A Sabesp firmou dois contratos de demanda firme – um deles de 20 milhões e 440 mil litros de água por mês e outros de 600 mil litros – poucos dias depois de o governador de São Paulo, Geraldo Alckmin (PSDB) fazer seu primeiro pronunciamento sobre a crise – em 20 de janeiro.

A companhia seguiu firmando contratos durante os meses seguintes, mesmo com a situação dos reservatórios piorando a cada dia. No dia 27 de outubro, quando o sistema estava prestes a entrar na segunda cota do volume morto, as chuvas ainda eram escassas e a população esperava a definição sobre a aplicação ou não de um racionamento na região metropolitana de São Paulo, a Sabesp fechou o 16º contrato de 2014: mais 14 milhões de litros a serem retirados do Cantareira.

Em março de 2014, a Sabesp realizou as únicas mudanças no sistema de demanda firme. Foram a retirada da obrigação de consumo mínimo e a liberação para obter água por outros meios, como poços artesianos. Antes essas duas condições poderiam levar à quebra do contrato. No entanto, o modelo segue oferecendo descontos maiores a quem consome mais água.

Apesar disso, o secretário Estadual de Saneamento e Recursos Hídricos, Benedito Braga, disse, em março deste ano, que a companhia está com problemas financeiros devido à concessão de descontos na tarifa de água para quem reduzisse o consumo (bônus) e pela redução na retirada de água do Sistema Cantareira. Por essa razão a companhia está pedindo um reajuste na tarifa de 22,7%, dos quais 13,87% já foram autorizados pela Agência Reguladora de Saneamento e Energia do Estado de São Paulo (Arsesp). O último reajuste havia sido de 6,49%, em novembro do ano passado.

Falta de transparência
Em 12 de fevereiro deste ano, o portal El País divulgou uma lista com 294 empresas que mantêm contratos de grande demanda com a Sabesp. Dentre eles, a tarifa média mais cara é paga pela Ibep Gráfica, que consome 1,5 mil metros cúbicos por mês: R$ 11,91 por metro cúbico. Já a Viscofan, que fabrica tripas de celulose para embutidos e consome 60 mil m³ mensais em média, paga R$ 3,41 por m³.

Em março, a Sabesp divulgou os nomes de 524 empresas que utilizam os serviços de demanda firme, dentre os quais figuram a Editora Abril, as Organizações Globo, a Associação Comercial de São Paulo, os bancos Itaú e Citibank, e de dezenas de condomínios. No entanto, a companhia não relacionou as empresas com os gastos mensais e as tarifas. Assim como hoje revelou o gasto de água, sem revelar as empresas consumidoras. No mesmo mês, a companhia divulgou 536 contratos de demanda firme – alguns já reincididos –, mas censurou todas as informações relevantes.

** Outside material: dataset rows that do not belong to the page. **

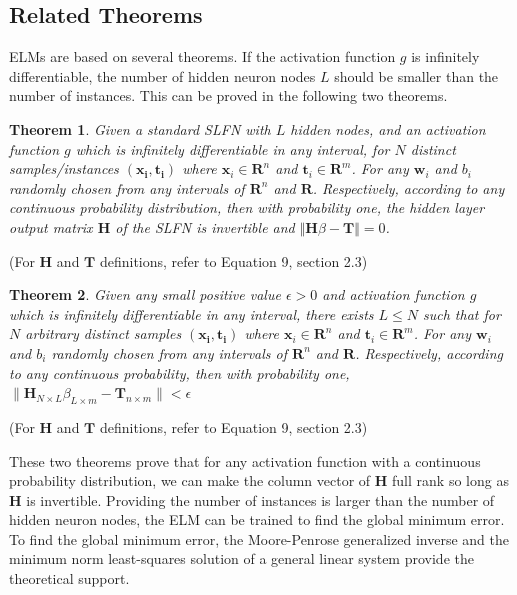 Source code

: \documentclass[a4paper, 14pt]{extarticle}
\newtheorem{theorem}{Theorem}
\begin{document}
\subsection{Related Theorems}
ELMs are based on several theorems. If the activation function \(g\) is infinitely differentiable, the number of hidden neuron nodes \(L\) should be smaller than the number of instances. This can be proved in the following two theorems.  
\par 
\begin{theorem}
Given a standard SLFN with \(L\) hidden nodes, and an activation function \(g\) which is infinitely differentiable in any interval, for \(N\) distinct samples/instances \((\mathbf{x_i, t_i})\) where \(\mathbf{x}_i \in \mathbf{R}^n\) and \(\mathbf{t}_i \in \mathbf{R}^m\). For any \(\mathbf{w}_i\) and \(b_i\) randomly chosen from any intervals of \(\mathbf{R}^n\) and \(\mathbf{R}\). Respectively, according to any continuous probability distribution, then with probability one, the hidden layer output matrix \(\mathbf{H}\) of the SLFN is invertible and \(\Vert\mathbf{H}\beta - \mathbf{T}\Vert = 0\)\cite{huang2006extreme}. 
\end{theorem}
(For \(\mathbf{H}\) and \(\mathbf{T}\) definitions, refer to Equation 9, section 2.3)
\begin{theorem}
Given any small positive value \(\epsilon>0\) and activation function \(g\) which is infinitely differentiable in any interval, there exists \(L \leq N \) such that for \(N\) arbitrary distinct samples \((\mathbf{x_i, t_i})\) where \(\mathbf{x}_i \in \mathbf{R}^n\) and \(\mathbf{t}_i \in \mathbf{R}^m\). For any \(\mathbf{w}_i\) and \(b_i\) randomly chosen from any intervals of \(\mathbf{R}^n\) and \(\mathbf{R}\). Respectively, according to any continuous probability, then with probability one, \(\parallel \mathbf{H}_{N \times L}\beta_{L \times m} - \mathbf{T}_{n \times m}\parallel < \epsilon \)\cite{huang2006extreme}
\end{theorem}
(For \(\mathbf{H}\) and \(\mathbf{T}\) definitions, refer to Equation 9, section 2.3)\newline
\par These two theorems prove that for any activation function with a continuous probability distribution, we can make the column vector of \(\mathbf{H}\) full rank so long as \(\mathbf{H}\) is invertible. Providing the number of instances is larger than the number of hidden neuron nodes, the ELM can be trained to find the global minimum error. To find the global minimum error, the Moore-Penrose generalized inverse and the minimum norm least-squares solution of a general linear system provide the theoretical support. 
\end{document}
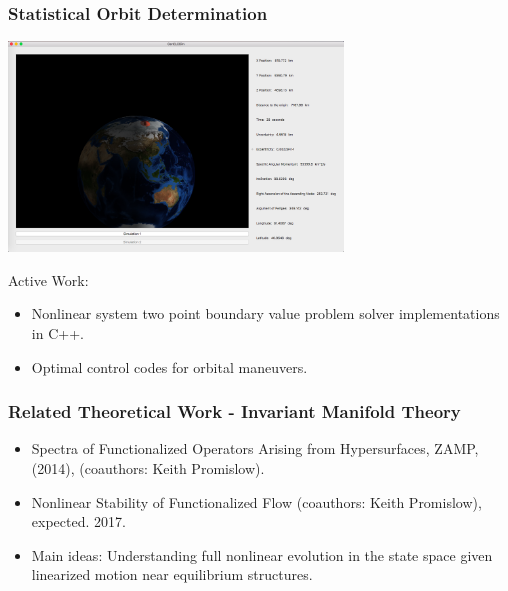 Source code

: \documentclass[mathserif]{beamer}
\begin{document}
\begin{frame}
\frametitle{Statistical Orbit Determination}

\includegraphics[width=3.5in]{sat2.png}

Active Work:

\begin{itemize}
\item Nonlinear system two point boundary value problem solver implementations in C++.
\item Optimal control codes for orbital maneuvers.
\end{itemize}

\end{frame}

\begin{frame}
\frametitle{Related Theoretical Work - Invariant Manifold Theory}

\begin{itemize}
\item Spectra of Functionalized Operators Arising from Hypersurfaces, ZAMP, (2014),
(coauthors: Keith Promislow).

\item Nonlinear Stability of Functionalized Flow  (coauthors: Keith Promislow), expected. 2017.

\item Main ideas:  Understanding full nonlinear evolution in the state space given linearized motion near equilibrium structures.

\end{itemize}



\end{frame}
\end{document}
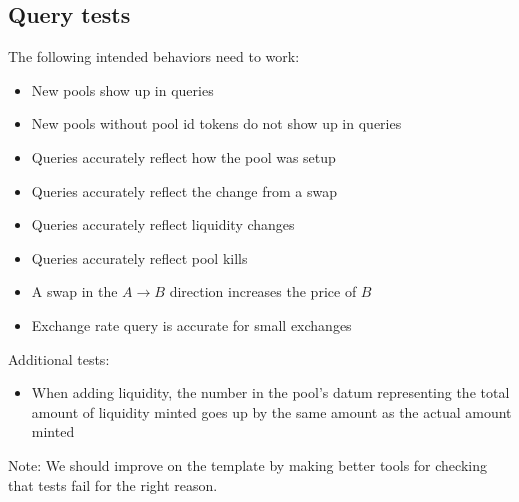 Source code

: \documentclass{article}
\begin{document}
\subsection*{Query tests}

The following intended behaviors need to work:
\begin{itemize}
	\item New pools show up in queries
	\item New pools without pool id tokens do not show up in queries
	\item Queries accurately reflect how the pool was setup
	\item Queries accurately reflect the change from a swap
	\item Queries accurately reflect liquidity changes
	\item Queries accurately reflect pool kills
	\item A swap in the $A \rightarrow B$ direction increases the price of $B$
	\item Exchange rate query is accurate for small exchanges
\end{itemize}

Additional tests:
\begin{itemize}
	\item When adding liquidity, the number in the pool's datum representing the
    total amount of liquidity minted goes up by the same amount as the actual amount minted
\end{itemize}

Note: We should improve on the template by making better tools for checking that tests fail for the right reason.
\end{document}
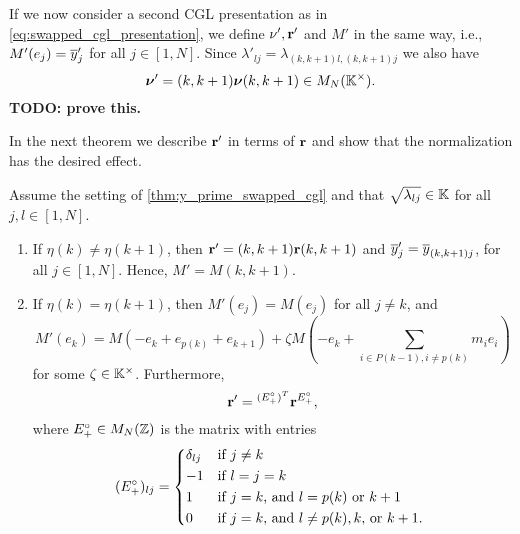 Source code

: \medskip

If we now consider a second CGL presentation as in \cref{eq:swapped_cgl_presentation},
we define $\nu', \mathbf{r}'$ and $M'$ in the same way, i.e., $M'(e_j) = \overline{y}'_j$ for all $j
	\in [1, N]$. Since $\lambda'_{lj} = \lambda_{(k, k+1)l, (k, k+1)j}$ we also have
\begin{equation*}
	\boldsymbol{\nu}' = (k, k+1)\boldsymbol{\nu} (k, k+1) \in M_N(\mathbb{K}^\times).
\end{equation*}
\textbf{TODO: prove this.}

In the next theorem we describe $\mathbf{r}'$ in terms of $\mathbf{r}$ and show that the
normalization has the desired effect.

\begin{theorem}\label{thm:almost_mutation_toric_frame}

	Assume the setting of \cref{thm:y_prime_swapped_cgl} and that $\sqrt{\lambda_{lj}}\in
		\mathbb{K}$ for all $j, l \in [1, N]$.
	\begin{enumerate}
		\item If $\eta(k) \neq \eta(k+1)$, then $\mathbf{r}' = (k, k+1)\mathbf{r} (k, k+1)$ and $\overline{y}'_j =
			      \overline{y}_{(k, k+1)j}$, for all $j \in [1, N]$. Hence, $M' = M(k, k+1)$.
		\item If $\eta(k) = \eta(k+1)$, then $M'(e_j) = M(e_j)$ for all $j \neq k$, and
		      \begin{equation}\label{eq:M'_of_ek}
			      M'(e_k) = M(-e_k + e_{p(k)} + e_{k+1}) + \zeta M\left(-e_k + \sum_{i \in P(k-1), i\neq p(k)}m_ie_i\right)
		      \end{equation}
		      for some $\zeta \in \mathbb{K}^\times$. Furthermore,
		      \begin{equation*}
			      \mathbf{r}' = \prescript{(E_{+}^\circ)^T}{}{\mathbf{r}}^{E^\circ_{+}},
		      \end{equation*}
		      where $E^\circ_{+}\in M_N(\mathbb{Z})$ is the matrix with entries
		      \begin{equation*}
			      (E^\circ_{+})_{lj} = \begin{dcases*}
				      \delta_{lj} & if $j \neq k$                               \\
				      -1          & if $l = j = k$                              \\
				      1           & if $j=k$, and $l= p(k)$ or $k+1$            \\
				      0           & if $j = k$, and $l \neq p(k), k,$ or $k+1$.
			      \end{dcases*}
		      \end{equation*}
	\end{enumerate}
\end{theorem}

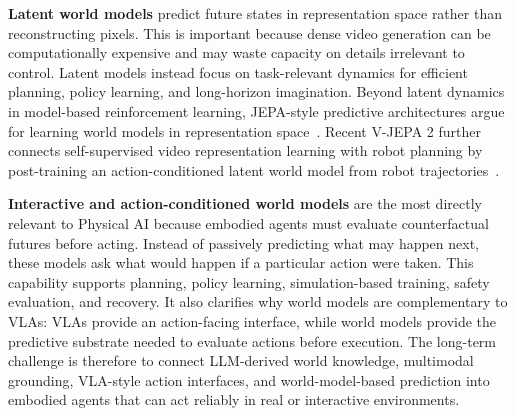 \noindent\textbf{Latent world models} predict future states in representation space rather than reconstructing pixels. 
This is important because dense video generation can be computationally expensive and may waste capacity on details irrelevant to control. 
Latent models instead focus on task-relevant dynamics for efficient planning, policy learning, and long-horizon imagination. 
Beyond latent dynamics in model-based reinforcement learning, JEPA-style predictive architectures argue for learning world models in representation space~\citep{lecun2022path,assran2023ijepa,bardes2024vjepa}. 
Recent V-JEPA 2 further connects self-supervised video representation learning with robot planning by post-training an action-conditioned latent world model from robot trajectories~\citep{assran2025vjepa2}. 

\noindent\textbf{Interactive and action-conditioned world models} are the most directly relevant to Physical AI because embodied agents must evaluate counterfactual futures before acting. 
Instead of passively predicting what may happen next, these models ask what would happen if a particular action were taken. 
This capability supports planning, policy learning, simulation-based training, safety evaluation, and recovery. 
It also clarifies why world models are complementary to VLAs: VLAs provide an action-facing interface, while world models provide the predictive substrate needed to evaluate actions before execution. 
The long-term challenge is therefore to connect LLM-derived world knowledge, multimodal grounding, VLA-style action interfaces, and world-model-based prediction into embodied agents that can act reliably in real or interactive environments.




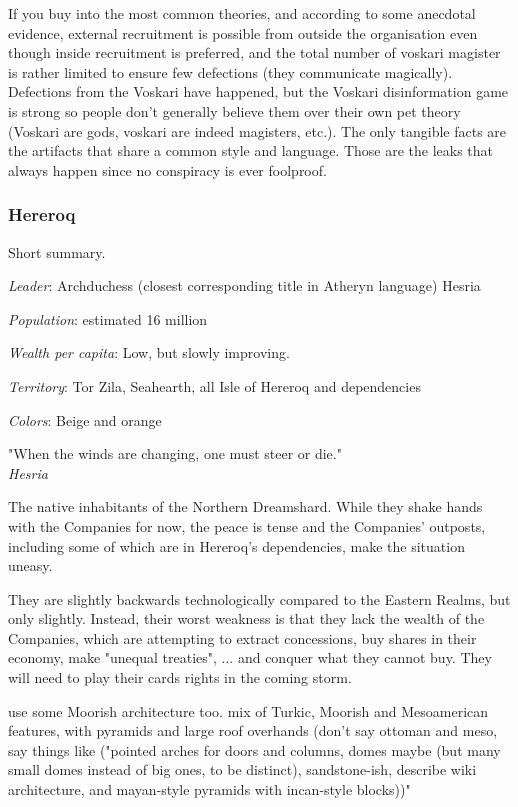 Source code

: If you buy into the most common theories, and according to some anecdotal evidence, external recruitment is possible from outside the organisation even though inside recruitment is preferred, and the total number of voskari magister is rather limited to ensure few defections (they communicate magically). Defections from the Voskari have happened, but the Voskari disinformation game is strong so people don't generally believe them over their own pet theory (Voskari are gods, voskari are indeed magisters, etc.). The only tangible facts are the artifacts that share a common style and language. Those are the leaks that always happen since no conspiracy is ever foolproof.





\subsubsection{Hereroq}


Short summary.


\textit{Leader}: Archduchess (closest corresponding title in Atheryn language) Hesria

\textit{Population}: estimated 16 million

\textit{Wealth per capita}: Low, but slowly improving.

\textit{Territory}: Tor Zila, Seahearth, all Isle of Hereroq and dependencies
    
\textit{Colors}: Beige and orange


\begin{rpg-quotebox}
    "When the winds are changing, one must steer or die." \\ \textendash \textit{Hesria}
    \end{rpg-quotebox}


The native inhabitants of the Northern Dreamshard. While they shake hands with the Companies for now, the peace is tense and the Companies' outposts, including some of which are in Hereroq's dependencies, make the situation uneasy.


They are slightly backwards technologically compared to the Eastern Realms, but only slightly. Instead, their worst weakness is that they lack the wealth of the Companies, which are attempting to extract concessions, buy shares in their economy, make "unequal treaties", ... and conquer what they cannot buy. They will need to play their cards rights in the coming storm. 

use some Moorish architecture too. mix of Turkic, Moorish and Mesoamerican features, with pyramids and large roof overhands (don't say ottoman and meso, say things like ("pointed arches for doors and columns, domes maybe (but many small domes instead of big ones, to be distinct), sandstone-ish, describe wiki architecture, and mayan-style pyramids with incan-style blocks))"

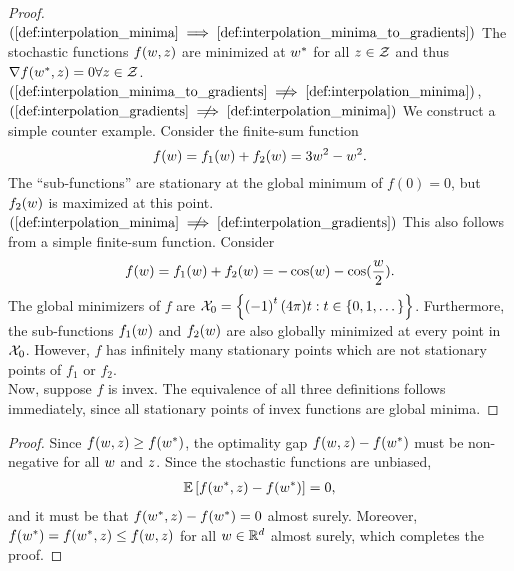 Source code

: \interpRelationships*
\begin{proof}
    \( (\autoref{def:interpolation_minima} \implies \autoref{def:interpolation_minima_to_gradients}) \)
    The stochastic functions \( f(w,z) \) are minimized at \( w^* \) for all \( z \in \mathcal{Z} \) and thus \( \nabla f(w^*, z) = 0 \forall z \in \mathcal{Z} \).\\

    \( (\autoref{def:interpolation_minima_to_gradients} \centernot \implies \autoref{def:interpolation_minima}) \), \(
    (\autoref{def:interpolation_gradients} \centernot \implies \autoref{def:interpolation_minima}) \)
    We construct a simple counter example.
    Consider the finite-sum function
    \[ f(w) = f_1(w) + f_2(w) = 3w^2 - w^2. \]
    The ``sub-functions'' are stationary at the global minimum of \( f(0) = 0 \), but \( f_2(w) \) is maximized at this point.\\

    \( (\autoref{def:interpolation_minima} \centernot \implies \autoref{def:interpolation_gradients}) \) This also follows from a simple finite-sum function.
    Consider
    \[ f(w) = f_1(w) + f_2(w) = - \cos(w) - \cos(\frac{w}{2}). \]
    The global minimizers of \( f \) are \(\mathcal{X}_0 = \left\{\left(-1\right)^{t} (4\pi) t : t \in \left\{0,1, \dots \right\}\right\} \).
    Furthermore, the sub-functions \( f_1(w) \) and \( f_2(w) \) are also globally minimized at every point in \( \mathcal{X}_0 \).
    However, \( f \) has infinitely many stationary points which are not stationary points of \( f_1 \) or \( f_2 \).\\

    Now, suppose \( f \) is invex. The equivalence of all three definitions follows immediately, since all stationary points of invex functions are global minima.
\end{proof}

\boundedBelow*
\begin{proof}
    Since \( f(w, z ) \geq f(w^*) \), the optimality gap \( f(w,z) - f(w^*) \) must be non-negative for all \( w \) and \( z \).
    Since the stochastic functions are unbiased,
    \begin{align*}
        \mathbb{E} \left[f(w^*,z) - f(w^*)\right] = 0,
    \end{align*}
    and it must be that \( f(w^*,z) - f(w^*) = 0 \) almost surely.
    Moreover, \( f(w^*) = f(w^*,z) \leq f(w, z) \) for all \( w \in \mathbb{R}^d \) almost surely, which completes the proof.
\end{proof}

Assim, a Sabesp segue descumprindo o determinado pela Controladoria-Geral da Administração (CGA) em janeiro deste ano, de revelar o conteúdo integral dos contratos e os valores e consumos de água relacionados até o dia 26 de fevereiro. O então Corregedor Geral da Administração, Gustavo Ungaro, foi demitido pelo governador Alckmin um mês depois de determinar a divulgação dos contratos.

O serviço de demanda firme foi criado em 2005. Apenas 23 empresas aderiram até 2007, pois o volume de água que podia ser utilizado era pequeno. Os 500 m³ como mínimo foram autorizados em 2010, pela Arsesp. Com isso, o número de contratantes foi de 106 em 2011, 129 em 2012 e 69 em 2013.